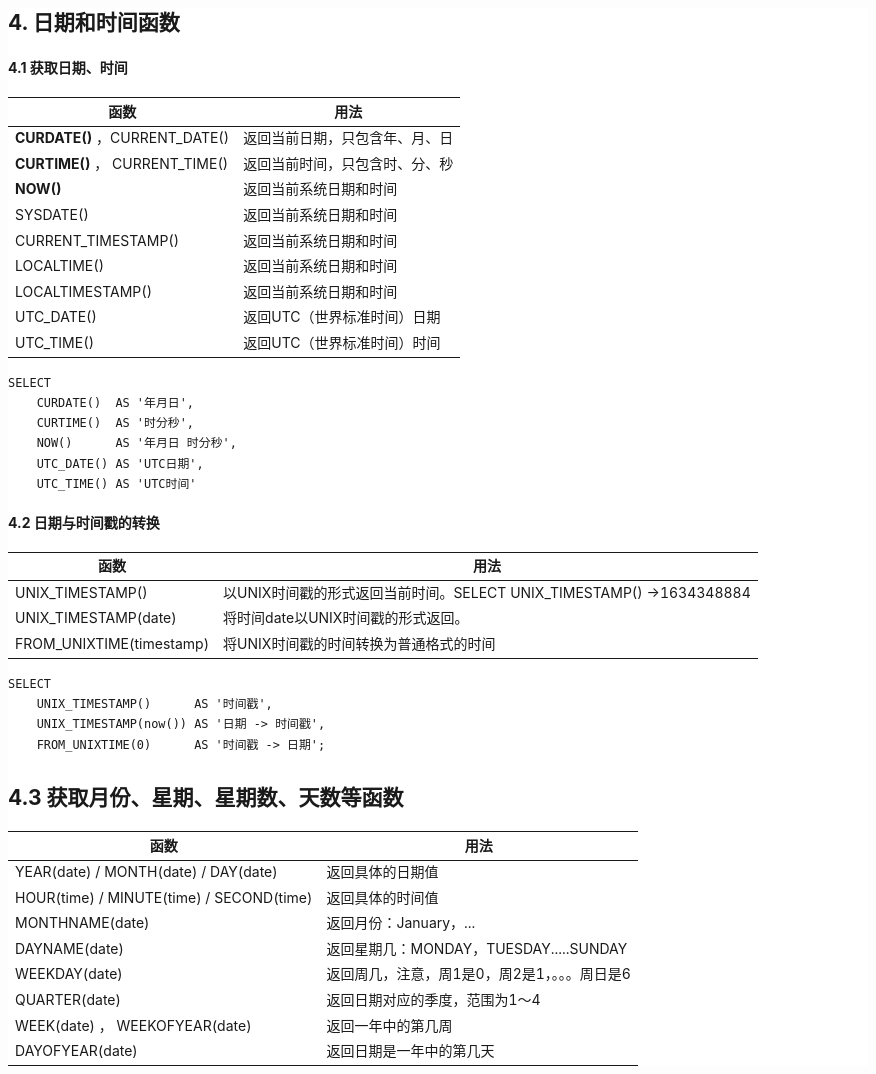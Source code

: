 ## 4. 日期和时间函数
#### 4.1 获取日期、时间

| 函数                                | 用法                           |
| ----------------------------------- | ------------------------------ |
| **CURDATE()** ，CURRENT_DATE()      | 返回当前日期，只包含年、月、日 |
| **CURTIME()** ， CURRENT_TIME()     | 返回当前时间，只包含时、分、秒 |
| **NOW()**                           | 返回当前系统日期和时间         |
| SYSDATE()                           | 返回当前系统日期和时间         |
| CURRENT_TIMESTAMP()                 | 返回当前系统日期和时间         |
| LOCALTIME()                         | 返回当前系统日期和时间         |
| LOCALTIMESTAMP()                    | 返回当前系统日期和时间         |
| UTC_DATE()                          | 返回UTC（世界标准时间）日期    |
| UTC_TIME()                          | 返回UTC（世界标准时间）时间    |

```
SELECT 
    CURDATE()  AS '年月日',    
    CURTIME()  AS '时分秒',
    NOW()      AS '年月日 时分秒',
    UTC_DATE() AS 'UTC日期',
    UTC_TIME() AS 'UTC时间'
```

#### 4.2 日期与时间戳的转换

| 函数                     | 用法                                                         |
| ------------------------ | ------------------------------------------------------------ |
| UNIX_TIMESTAMP()         | 以UNIX时间戳的形式返回当前时间。SELECT UNIX_TIMESTAMP() ->1634348884 |
| UNIX_TIMESTAMP(date)     | 将时间date以UNIX时间戳的形式返回。                           |
| FROM_UNIXTIME(timestamp) | 将UNIX时间戳的时间转换为普通格式的时间                       |

```
SELECT
    UNIX_TIMESTAMP()      AS '时间戳',
    UNIX_TIMESTAMP(now()) AS '日期 -> 时间戳',
    FROM_UNIXTIME(0)      AS '时间戳 -> 日期';
```

## 4.3 获取月份、星期、星期数、天数等函数

| 函数                                     | 用法                                            |
| ---------------------------------------- | ----------------------------------------------- |
| YEAR(date) / MONTH(date) / DAY(date)     | 返回具体的日期值                                |
| HOUR(time) / MINUTE(time) / SECOND(time) | 返回具体的时间值                                |
| MONTHNAME(date)                          | 返回月份：January，...                          |
| DAYNAME(date)                            | 返回星期几：MONDAY，TUESDAY.....SUNDAY          |
| WEEKDAY(date)                            | 返回周几，注意，周1是0，周2是1，。。。周日是6   |
| QUARTER(date)                            | 返回日期对应的季度，范围为1～4                  |
| WEEK(date) ， WEEKOFYEAR(date)           | 返回一年中的第几周                              |
| DAYOFYEAR(date)                          | 返回日期是一年中的第几天                        |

********************

__Work task__
Whatever lies between the first line of the data and the line holding "FROM_UNIXTIME(timestamp) | 将UNIX时间戳的时间转换为普通格式的时间", inclusive, should be repeated exactly, apart from the pictures.

__Response to the task__
Source code

: ## 4. 日期和时间函数
#### 4.1 获取日期、时间

| 函数                                | 用法                           |
| ----------------------------------- | ------------------------------ |
| **CURDATE()** ，CURRENT_DATE()      | 返回当前日期，只包含年、月、日 |
| **CURTIME()** ， CURRENT_TIME()     | 返回当前时间，只包含时、分、秒 |
| **NOW()**                           | 返回当前系统日期和时间         |
| SYSDATE()                           | 返回当前系统日期和时间         |
| CURRENT_TIMESTAMP()                 | 返回当前系统日期和时间         |
| LOCALTIME()                         | 返回当前系统日期和时间         |
| LOCALTIMESTAMP()                    | 返回当前系统日期和时间         |
| UTC_DATE()                          | 返回UTC（世界标准时间）日期    |
| UTC_TIME()                          | 返回UTC（世界标准时间）时间    |

```
SELECT 
    CURDATE()  AS '年月日',    
    CURTIME()  AS '时分秒',
    NOW()      AS '年月日 时分秒',
    UTC_DATE() AS 'UTC日期',
    UTC_TIME() AS 'UTC时间'
```

#### 4.2 日期与时间戳的转换

| 函数                     | 用法                                                         |
| ------------------------ | ------------------------------------------------------------ |
| UNIX_TIMESTAMP()         | 以UNIX时间戳的形式返回当前时间。SELECT UNIX_TIMESTAMP() ->1634348884 |
| UNIX_TIMESTAMP(date)     | 将时间date以UNIX时间戳的形式返回。                           |
| FROM_UNIXTIME(timestamp) | 将UNIX时间戳的时间转换为普通格式的时间                       |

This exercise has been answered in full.